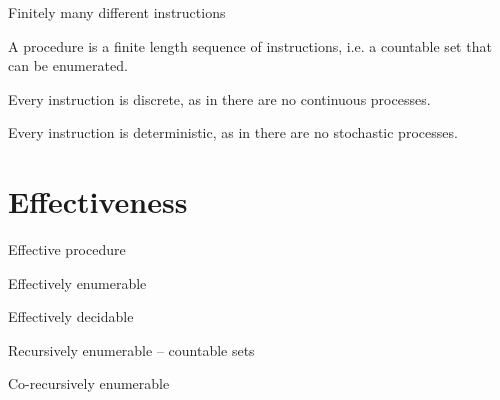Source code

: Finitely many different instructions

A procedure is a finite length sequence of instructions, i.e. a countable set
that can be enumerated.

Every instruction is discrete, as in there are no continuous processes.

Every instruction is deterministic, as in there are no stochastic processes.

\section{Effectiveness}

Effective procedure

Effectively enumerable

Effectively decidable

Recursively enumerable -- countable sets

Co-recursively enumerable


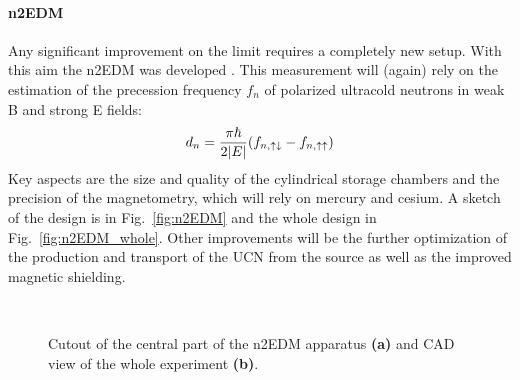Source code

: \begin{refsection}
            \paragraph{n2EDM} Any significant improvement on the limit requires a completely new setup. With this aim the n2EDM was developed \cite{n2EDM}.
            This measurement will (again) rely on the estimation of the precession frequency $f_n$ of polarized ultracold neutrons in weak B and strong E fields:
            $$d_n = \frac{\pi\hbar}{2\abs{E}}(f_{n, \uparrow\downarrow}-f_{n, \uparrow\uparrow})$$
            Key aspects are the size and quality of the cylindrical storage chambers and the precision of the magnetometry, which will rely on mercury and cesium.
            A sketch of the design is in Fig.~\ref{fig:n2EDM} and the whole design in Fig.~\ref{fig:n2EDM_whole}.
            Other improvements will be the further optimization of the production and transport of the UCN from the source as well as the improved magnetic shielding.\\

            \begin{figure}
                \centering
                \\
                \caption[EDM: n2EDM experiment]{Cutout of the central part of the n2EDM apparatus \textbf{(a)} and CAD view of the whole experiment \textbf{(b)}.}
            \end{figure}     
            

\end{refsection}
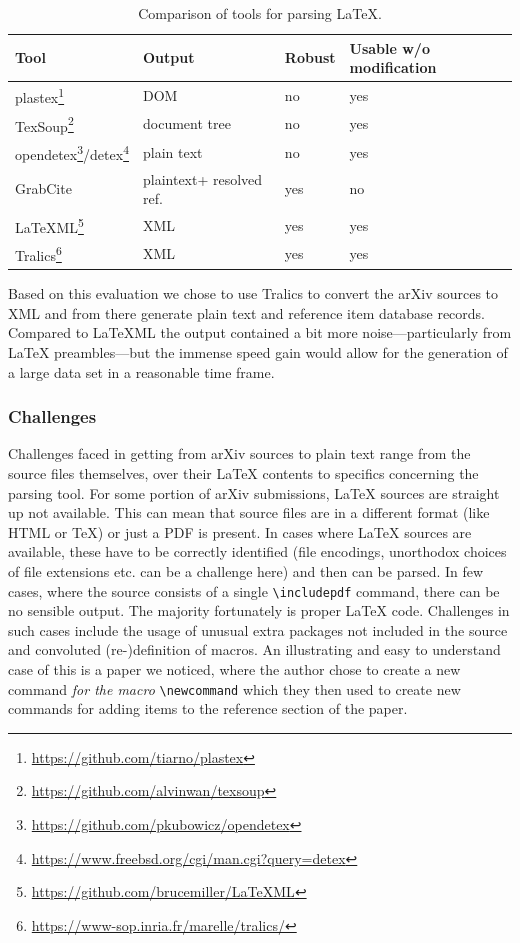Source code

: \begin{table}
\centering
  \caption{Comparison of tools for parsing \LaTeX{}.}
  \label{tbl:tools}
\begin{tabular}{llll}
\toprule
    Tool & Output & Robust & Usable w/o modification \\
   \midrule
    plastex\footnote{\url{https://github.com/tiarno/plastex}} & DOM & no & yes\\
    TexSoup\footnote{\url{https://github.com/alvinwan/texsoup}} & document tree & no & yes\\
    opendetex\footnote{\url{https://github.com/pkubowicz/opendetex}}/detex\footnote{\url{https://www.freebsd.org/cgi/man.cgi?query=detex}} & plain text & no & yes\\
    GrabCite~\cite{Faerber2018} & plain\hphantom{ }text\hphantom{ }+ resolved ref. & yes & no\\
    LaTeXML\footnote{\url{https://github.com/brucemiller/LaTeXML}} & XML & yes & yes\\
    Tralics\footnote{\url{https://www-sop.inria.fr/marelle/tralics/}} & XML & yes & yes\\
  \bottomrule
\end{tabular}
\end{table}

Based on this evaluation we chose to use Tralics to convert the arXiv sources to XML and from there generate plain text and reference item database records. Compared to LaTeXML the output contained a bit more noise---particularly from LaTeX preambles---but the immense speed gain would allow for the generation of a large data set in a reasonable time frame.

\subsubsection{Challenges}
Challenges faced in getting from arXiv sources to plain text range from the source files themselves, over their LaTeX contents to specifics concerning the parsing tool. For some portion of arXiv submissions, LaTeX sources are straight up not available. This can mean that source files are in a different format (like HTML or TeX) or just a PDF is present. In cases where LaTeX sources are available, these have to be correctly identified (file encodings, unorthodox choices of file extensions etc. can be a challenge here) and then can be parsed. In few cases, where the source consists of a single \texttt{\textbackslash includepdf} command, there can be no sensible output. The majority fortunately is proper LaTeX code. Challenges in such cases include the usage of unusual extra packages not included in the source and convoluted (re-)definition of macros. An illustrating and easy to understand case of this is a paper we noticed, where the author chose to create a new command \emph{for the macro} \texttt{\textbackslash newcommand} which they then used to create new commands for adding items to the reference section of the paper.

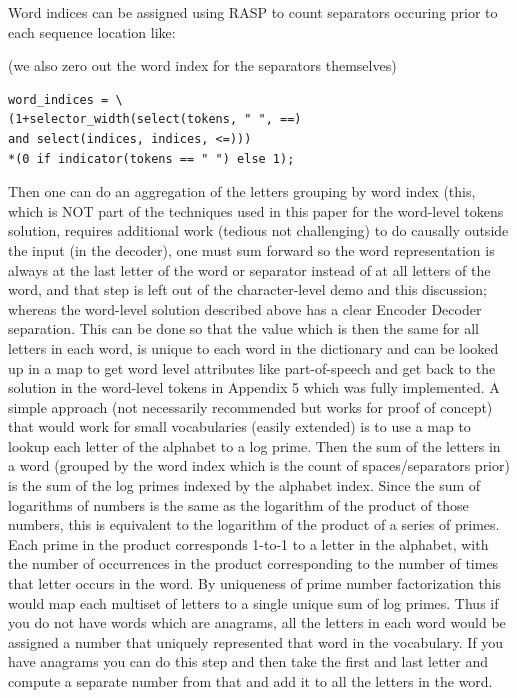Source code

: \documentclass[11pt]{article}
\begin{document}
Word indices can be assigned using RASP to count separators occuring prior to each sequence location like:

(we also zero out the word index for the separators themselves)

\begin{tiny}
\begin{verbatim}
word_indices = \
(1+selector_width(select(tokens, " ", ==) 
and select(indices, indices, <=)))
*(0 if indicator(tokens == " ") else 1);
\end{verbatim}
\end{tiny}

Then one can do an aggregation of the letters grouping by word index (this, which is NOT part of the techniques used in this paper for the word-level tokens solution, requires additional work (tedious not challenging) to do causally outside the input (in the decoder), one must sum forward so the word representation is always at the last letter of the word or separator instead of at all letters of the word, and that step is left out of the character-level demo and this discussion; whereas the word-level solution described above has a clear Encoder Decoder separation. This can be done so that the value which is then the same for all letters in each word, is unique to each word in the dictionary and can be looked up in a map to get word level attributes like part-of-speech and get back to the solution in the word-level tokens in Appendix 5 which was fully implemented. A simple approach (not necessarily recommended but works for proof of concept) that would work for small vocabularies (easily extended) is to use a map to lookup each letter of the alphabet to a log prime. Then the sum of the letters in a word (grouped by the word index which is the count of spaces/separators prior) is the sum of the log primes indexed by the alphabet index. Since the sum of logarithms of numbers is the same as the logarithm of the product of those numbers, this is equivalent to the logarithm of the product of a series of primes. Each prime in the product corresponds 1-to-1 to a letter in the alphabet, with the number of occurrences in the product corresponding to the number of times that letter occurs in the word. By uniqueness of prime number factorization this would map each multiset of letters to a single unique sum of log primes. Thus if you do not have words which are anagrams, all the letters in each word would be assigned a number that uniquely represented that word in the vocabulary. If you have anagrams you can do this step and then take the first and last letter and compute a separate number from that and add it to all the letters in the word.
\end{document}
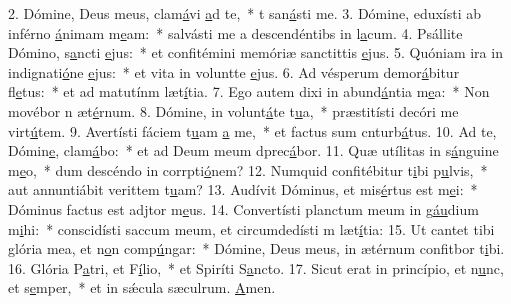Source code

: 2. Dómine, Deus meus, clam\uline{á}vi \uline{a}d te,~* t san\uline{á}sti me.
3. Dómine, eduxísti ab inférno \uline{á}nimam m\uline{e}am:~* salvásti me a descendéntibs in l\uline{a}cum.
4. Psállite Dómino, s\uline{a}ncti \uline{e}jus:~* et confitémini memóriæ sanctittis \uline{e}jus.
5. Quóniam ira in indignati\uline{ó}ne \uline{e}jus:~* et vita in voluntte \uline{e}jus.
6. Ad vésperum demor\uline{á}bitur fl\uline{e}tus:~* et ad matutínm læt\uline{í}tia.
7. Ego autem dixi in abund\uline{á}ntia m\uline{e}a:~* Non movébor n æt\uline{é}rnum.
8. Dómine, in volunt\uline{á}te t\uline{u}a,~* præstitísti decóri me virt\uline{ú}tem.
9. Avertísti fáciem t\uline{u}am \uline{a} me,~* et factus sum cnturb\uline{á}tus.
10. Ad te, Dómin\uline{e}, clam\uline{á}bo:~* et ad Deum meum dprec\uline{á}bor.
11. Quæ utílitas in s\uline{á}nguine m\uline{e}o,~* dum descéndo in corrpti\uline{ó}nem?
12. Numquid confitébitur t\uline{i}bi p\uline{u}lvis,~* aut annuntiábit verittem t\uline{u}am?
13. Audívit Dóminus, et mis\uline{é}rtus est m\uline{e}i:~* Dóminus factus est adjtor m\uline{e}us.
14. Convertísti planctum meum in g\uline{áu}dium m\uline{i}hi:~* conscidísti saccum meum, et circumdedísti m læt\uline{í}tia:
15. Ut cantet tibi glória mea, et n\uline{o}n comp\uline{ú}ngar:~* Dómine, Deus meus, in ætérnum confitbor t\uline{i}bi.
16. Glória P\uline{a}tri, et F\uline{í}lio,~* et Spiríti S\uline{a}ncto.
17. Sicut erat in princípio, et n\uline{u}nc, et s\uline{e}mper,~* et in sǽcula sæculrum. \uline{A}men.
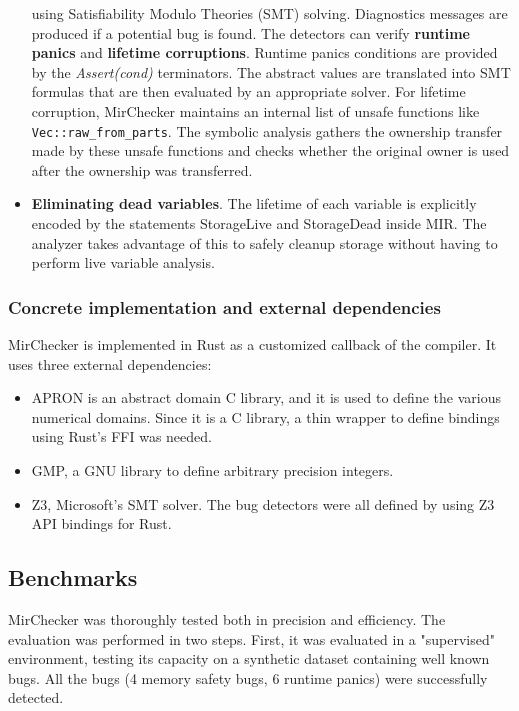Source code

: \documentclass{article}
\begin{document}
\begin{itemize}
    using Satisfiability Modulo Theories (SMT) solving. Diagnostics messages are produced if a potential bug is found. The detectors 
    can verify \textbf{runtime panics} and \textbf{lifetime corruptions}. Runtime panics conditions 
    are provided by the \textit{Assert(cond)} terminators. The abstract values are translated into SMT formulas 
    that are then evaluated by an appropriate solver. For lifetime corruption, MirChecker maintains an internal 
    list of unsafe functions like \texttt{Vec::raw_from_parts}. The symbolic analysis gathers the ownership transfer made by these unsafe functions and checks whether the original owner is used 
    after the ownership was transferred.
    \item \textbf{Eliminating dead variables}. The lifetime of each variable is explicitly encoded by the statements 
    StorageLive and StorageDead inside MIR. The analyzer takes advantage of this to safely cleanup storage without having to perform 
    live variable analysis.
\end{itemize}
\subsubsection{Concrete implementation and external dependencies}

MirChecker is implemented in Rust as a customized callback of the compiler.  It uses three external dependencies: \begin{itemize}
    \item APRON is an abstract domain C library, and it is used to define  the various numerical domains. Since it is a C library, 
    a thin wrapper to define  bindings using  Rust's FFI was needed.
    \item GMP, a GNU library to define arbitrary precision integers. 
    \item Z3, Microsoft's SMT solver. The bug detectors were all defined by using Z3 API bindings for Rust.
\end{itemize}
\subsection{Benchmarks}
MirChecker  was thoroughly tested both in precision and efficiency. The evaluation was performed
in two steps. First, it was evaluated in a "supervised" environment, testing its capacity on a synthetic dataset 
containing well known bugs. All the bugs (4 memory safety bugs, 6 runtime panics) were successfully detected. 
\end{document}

────────────────────────────────────────

Your task: In the data above, start at the line holding "A procedure is" and stop after the line holding "Any significant improvement"; write out those lines exactly, without pictures.

Answer box:
A procedure is a finite length sequence of instructions, i.e. a countable set
that can be enumerated.

Every instruction is discrete, as in there are no continuous processes.

Every instruction is deterministic, as in there are no stochastic processes.

\section{Effectiveness}

Effective procedure

Effectively enumerable

Effectively decidable

Recursively enumerable -- countable sets

Co-recursively enumerable


Source code

: \begin{refsection}
            \paragraph{n2EDM} Any significant improvement on the limit requires a completely new setup. With this aim the n2EDM was developed \cite{n2EDM}.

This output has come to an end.